When Flyte’s orchestrator encounters await asyncio.gather(...)
, it understands that these tasks are independent and can be executed simultaneously across different compute resources.
This means you achieve true parallelism for:
- CPU-bound computations: Heavy mathematical operations, model training, data transformations
- I/O-bound operations: Database queries, API calls, file operations
- Mixed workloads: Any combination of computational and I/O tasks
The Flyte platform handles the complex orchestration while you express parallelism using intuitive async
syntax.
Bridging the transition: Sync support and migration tools
Seamless synchronous task support
Recognizing that many existing codebases use synchronous functions, Flyte 2 provides seamless backward compatibility:
@env.task
def legacy_computation(x: int) -> int:
# Existing synchronous function works unchanged
return x * x + 2 * x + 1
@env.task
async def modern_workflow(numbers: List[int]) -> List[int]:
# Call sync tasks from async context using .aio()
tasks = []
for num in numbers:
tasks.append(legacy_computation.aio(num))
results = await asyncio.gather(*tasks)
return results
Under the hood, Flyte automatically “asyncifies” synchronous functions, wrapping them to participate seamlessly in the async execution model.
You don’t need to rewrite existing code—just leverage the .aio()
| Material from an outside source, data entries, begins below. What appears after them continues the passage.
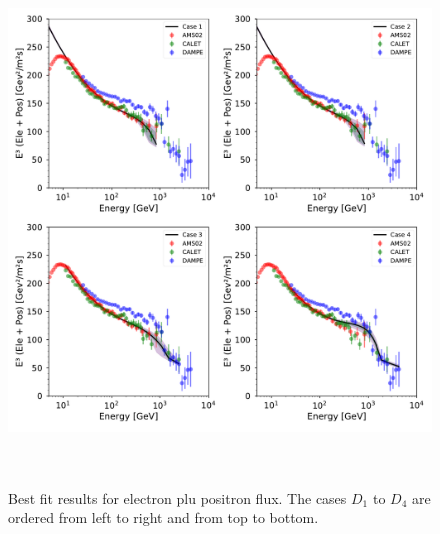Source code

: \documentclass[a4paper,11pt]{article}
\begin{document}
\begin{figure}[htb]
\begin{center}
\includegraphics[height=14cm,width=14cm,angle=0]{Figures/pymultinest_fit_case_5_electron_plus_positron.pdf}
\caption{Best fit results for electron plu positron flux. The cases $D_1$ to $D_4$ are ordered from left to right and from top to bottom.}
\label{fig:bf-electron-plus-positron-fraction-spectrum}
\end{center}
\end{figure}
\end{document}
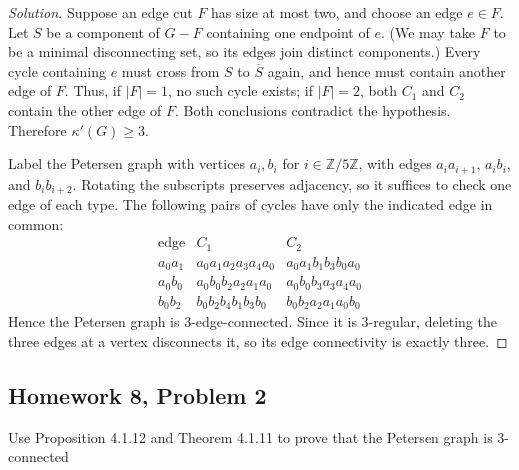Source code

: \documentclass[12pt]{amsart}
\newenvironment{solution}{\begin{proof}[Solution]}{\end{proof}}
\begin{document}
    \begin{solution}

        Suppose an edge cut $F$ has size at most two, and choose an edge
        $e\in F$. Let $S$ be a component of $G-F$ containing one endpoint
        of $e$. (We may take $F$ to be a minimal disconnecting set, so its
        edges join distinct components.) Every cycle containing $e$ must
        cross from $S$ to $\overline S$ again, and hence must contain another
        edge of $F$. Thus, if $|F|=1$, no such cycle exists; if $|F|=2$,
        both $C_1$ and $C_2$ contain the other edge of $F$. Both conclusions
        contradict the hypothesis. Therefore $\kappa'(G)\ge 3$.

        Label the Petersen graph with vertices $a_i,b_i$ for
        $i\in\mathbb Z/5\mathbb Z$, with edges $a_i a_{i+1}$,
        $a_i b_i$, and $b_i b_{i+2}$. Rotating the subscripts preserves
        adjacency, so it suffices to check one edge of each type.
        The following pairs of cycles have only the indicated edge in common:
        \[
            \begin{array}{c|l|l}
                \text{edge}&C_1&C_2\\ \hline
                a_0a_1&a_0a_1a_2a_3a_4a_0&a_0a_1b_1b_3b_0a_0\\
                a_0b_0&a_0b_0b_2a_2a_1a_0&a_0b_0b_3a_3a_4a_0\\
                b_0b_2&b_0b_2b_4b_1b_3b_0&b_0b_2a_2a_1a_0b_0
            \end{array}
        \]
        Hence the Petersen graph is 3-edge-connected. Since it is
        3-regular, deleting the three edges at a vertex disconnects it,
        so its edge connectivity is exactly three.
    \end{solution}

    \subsection*{Homework 8, Problem 2} Use Proposition 4.1.12 and Theorem 4.1.11 to prove that the Petersen graph is
    3-connected
\end{document}

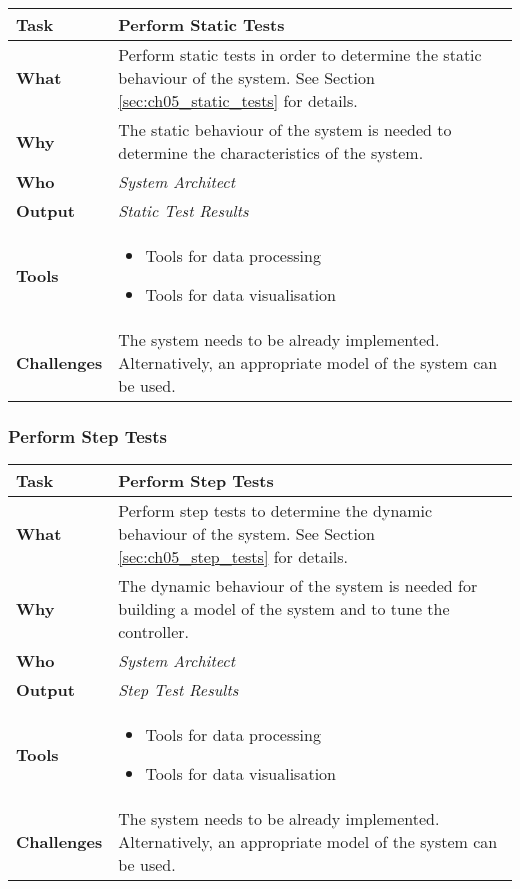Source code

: \begin{tabularx}{\textwidth}{@{} l X @{}}
	\caption{Perform Static Tests} \label{table:ch6_Task_Static_Tests}\\
	\toprule 
	\bfseries Task & Perform Static Tests\\
	\midrule 
	\bfseries What & Perform static tests in order to determine the static behaviour of the system. See Section \ref{sec:ch05_static_tests} for details.\\
	\midrule 
	\bfseries Why & The static behaviour of the system is needed to determine the characteristics of the system.\\
	\midrule 
	\bfseries Who & \emph{System Architect}\\
	\midrule 
	\bfseries Output & \emph{Static Test Results}\\
	\midrule 
	\bfseries Tools & 
	\begin{itemize}
		\item Tools for data processing
		\item Tools for data visualisation
	\end{itemize}\\
	\midrule
	\bfseries Challenges & The system needs to be already implemented. Alternatively, an appropriate model of the system can be used.
	\\
	\bottomrule
\end{tabularx}

\subsubsection{Perform Step Tests}

\begin{tabularx}{\textwidth}{@{} l X @{}}
	\caption{Perform Step Tests} \label{table:ch6_Task_Step_Tests}\\
	\toprule 
	\bfseries Task & Perform Step Tests\\
	\midrule 
	\bfseries What & Perform step tests to determine the dynamic behaviour of the system. See Section \ref{sec:ch05_step_tests} for details.\\
	\midrule 
	\bfseries Why & The dynamic behaviour of the system is needed for building a model of the system and to tune the controller.\\
	\midrule 
	\bfseries Who & \emph{System Architect}\\
	\midrule 
	\bfseries Output & \emph{Step Test Results}\\
	\midrule 
	\bfseries Tools & 
	\begin{itemize}
		\item Tools for data processing
		\item Tools for data visualisation
	\end{itemize}\\
	\midrule
	\bfseries Challenges & The system needs to be already implemented. Alternatively, an appropriate model of the system can be used.
	\\
	\bottomrule 
\end{tabularx}



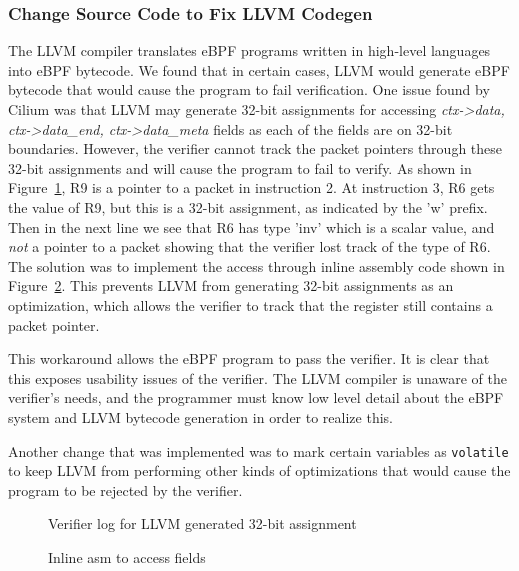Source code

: \subsubsection{Change Source Code to Fix LLVM Codegen}
The LLVM compiler translates eBPF programs written in high-level languages into eBPF bytecode.
We found that in certain cases, LLVM would generate eBPF bytecode that would cause the program to fail verification.
One issue found by Cilium was that LLVM may generate 32-bit assignments for 
    accessing \emph{ctx->data, ctx->data\_end, ctx->data\_meta} fields as 
    each of the fields are on 32-bit boundaries.
However, the verifier cannot track the packet pointers through these 32-bit assignments and
    will cause the program to fail to verify.
As shown in Figure~\ref{fig:inline-error}, R9 is a pointer to a packet in instruction 2.
At instruction 3, R6 gets the value of R9, but this is a 32-bit assignment, as indicated by the 'w' prefix.
Then in the next line we see that R6 has type 'inv' which is a scalar value, and \emph{not} a pointer to a packet showing that the verifier lost track of the type of R6.
The solution was to implement the access through inline assembly code shown in Figure~\ref{fig:inline-asm}.
This prevents LLVM from generating 32-bit assignments as an optimization, which allows the verifier to track that the register still contains a packet pointer.



This workaround allows the eBPF program to pass the verifier.
It is clear that this exposes usability issues of the verifier.
The LLVM compiler is unaware of the verifier's needs, and the programmer must know low level detail about the eBPF system and LLVM bytecode generation in order to realize this.

Another change that was implemented was to mark certain variables as \texttt{volatile}
to keep LLVM from performing other kinds of optimizations that would cause the program to be rejected by the verifier.

\begin{figure}
    
    \caption{Verifier log for LLVM generated 32-bit assignment}
    \label{fig:inline-error}
\end{figure}

\begin{figure}
    
    \caption{Inline asm to access fields}
    \label{fig:inline-asm}
\end{figure}


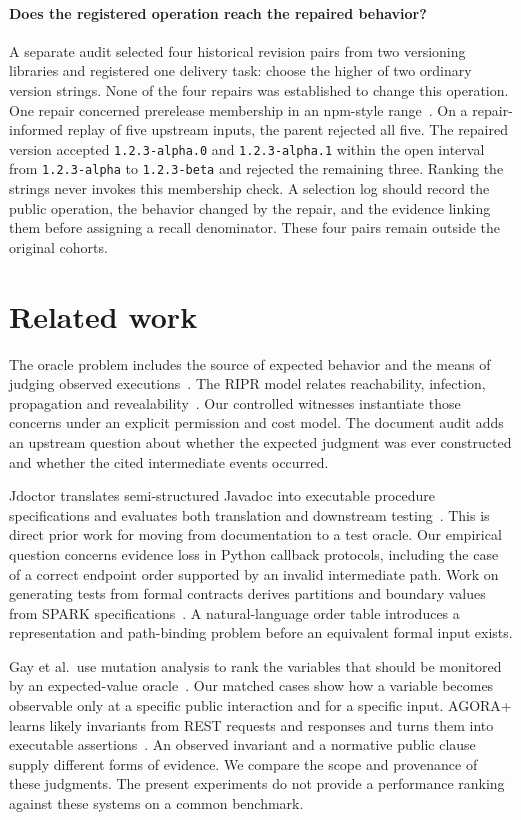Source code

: \documentclass[conference]{IEEEtran}
\begin{document}
\paragraph{Does the registered operation reach the repaired behavior?}
A separate audit selected four historical revision pairs from two versioning libraries and registered one delivery task: choose the higher of two ordinary version strings. None of the four repairs was established to change this operation. One repair concerned prerelease membership in an npm-style range~\cite{npmrange}. On a repair-informed replay of five upstream inputs, the parent rejected all five. The repaired version accepted \texttt{1.2.3-alpha.0} and \texttt{1.2.3-alpha.1} within the open interval from \texttt{1.2.3-alpha} to \texttt{1.2.3-beta} and rejected the remaining three. Ranking the strings never invokes this membership check. A selection log should record the public operation, the behavior changed by the repair, and the evidence linking them before assigning a recall denominator. These four pairs remain outside the original cohorts.

\section{Related work}
The oracle problem includes the source of expected behavior and the means of judging observed executions~\cite{barr}. The RIPR model relates reachability, infection, propagation and revealability~\cite{ripr}. Our controlled witnesses instantiate those concerns under an explicit permission and cost model. The document audit adds an upstream question about whether the expected judgment was ever constructed and whether the cited intermediate events occurred.

Jdoctor translates semi-structured Javadoc into executable procedure specifications and evaluates both translation and downstream testing~\cite{jdoctor}. This is direct prior work for moving from documentation to a test oracle. Our empirical question concerns evidence loss in Python callback protocols, including the case of a correct endpoint order supported by an invalid intermediate path. Work on generating tests from formal contracts derives partitions and boundary values from SPARK specifications~\cite{formal}. A natural-language order table introduces a representation and path-binding problem before an equivalent formal input exists.

Gay et al.\ use mutation analysis to rank the variables that should be monitored by an expected-value oracle~\cite{oracledata}. Our matched cases show how a variable becomes observable only at a specific public interaction and for a specific input. AGORA+ learns likely invariants from REST requests and responses and turns them into executable assertions~\cite{agora}. An observed invariant and a normative public clause supply different forms of evidence. We compare the scope and provenance of these judgments. The present experiments do not provide a performance ranking against these systems on a common benchmark.
\end{document}

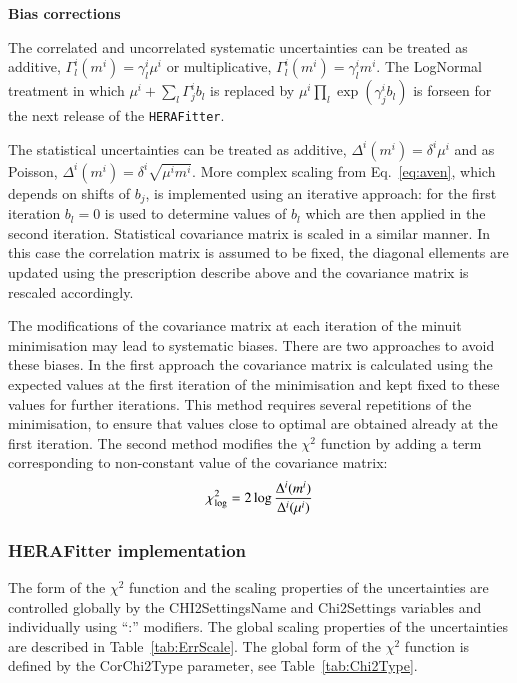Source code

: \begin{description}
\item \bf{Bias corrections}\rm

The correlated and uncorrelated systematic uncertainties can be treated as additive,  $\Gamma^i_l(m^i) = \gamma^i_l \mu^i$
or multiplicative, $\Gamma^i_l(m^i) = \gamma^i_l m^i$. The LogNormal treatment in which 
$ \mu^i + \sum_l \Gamma^i_j b_l$ is replaced by $ \mu^i \prod_l \exp( \gamma^i_j b_l) $ is forseen for the
next release of the {\tt HERAFitter}. 

The statistical uncertainties can be treated as additive, $\Delta^i(m^i) = \delta^i \mu^i$  and as Poisson,
$\Delta^i(m^i) = \delta^i \sqrt{\mu^i m^i}$. More complex scaling from Eq.~\ref{eq:aven}, 
which depends on shifts of $b_j$, is implemented using an iterative approach: for the first iteration $b_l =0$ 
 is used to determine values of $b_l$ which are then applied in the second iteration. Statistical covariance
matrix is scaled in a similar manner. In this case the correlation matrix is assumed to be fixed, the diagonal
ellements are updated using the prescription describe above and the covariance matrix is rescaled accordingly.

The modifications of the covariance matrix at each iteration of the minuit minimisation may lead to systematic
biases. There are two approaches to avoid these biases. In the first approach the covariance matrix is calculated
using the expected values at the first iteration of the minimisation and kept fixed to these values for further
iterations. This method requires several repetitions of the minimisation, to ensure that values close to optimal
are obtained already at the first iteration. The second method modifies the $\chi^2$ function by adding a term
corresponding to non-constant value of the covariance matrix:
\begin{equation}
 \chi^2_{\rm log} = 2 \log \frac{\Delta^i(m^i)}{\Delta^i(\mu^i)} 
\end{equation}  
\end{description}


\subsubsection{HERAFitter implementation}
The form of the $\chi^2$ function and the scaling properties of the 
uncertainties are controlled globally by the {\sc CHI2SettingsName} and
{\sc  Chi2Settings} variables and individually using {\sc ``:''} modifiers.
The global scaling properties of the uncertainties are described in 
Table~\ref{tab:ErrScale}. The global form of the $\chi^2$ function
is defined by the {\sc CorChi2Type} parameter, see   
Table~\ref{tab:Chi2Type}.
method when calling sync tasks from async contexts.
The flyte.map
function: Familiar patterns
For scenarios that previously used Flyte 1’s map
operation, Flyte 2 provides flyte.map
as a direct replacement.
The new flyte.map
can be used either in synchronous or asynchronous contexts, allowing you to express parallelism without changing your existing patterns.
@env.task
def sync_map_example(n: int) -> List[str]:
# Synchronous version for easier migration
results = []
for result in flyte.map(process_item, range(n)):
if isinstance(result, Exception):
raise result
results.append(result)
return results
@env.task
async def async_map_example(n: int) -> List[str]:
# Async version using flyte.map
results = []
async for result in flyte.map.aio(process_item, range(n)):
if isinstance(result, Exception):
raise result
results.append(result)
return results
The flyte.map
function provides:
- Dual interfaces:
flyte.map.aio()
for async contexts,flyte.map()
for sync contexts. - Built-in error handling:
return_exceptions
parameter for graceful failure handling. This matches theasyncio.gather
interface, allowing you to decide how to handle errors. If you are coming from Flyte 1, it allows you to replacemin_success_ratio
in a more flexible way. - Automatic UI grouping: Creates logical groups for better workflow visualization.
- Concurrency control: Optional limits for resource management.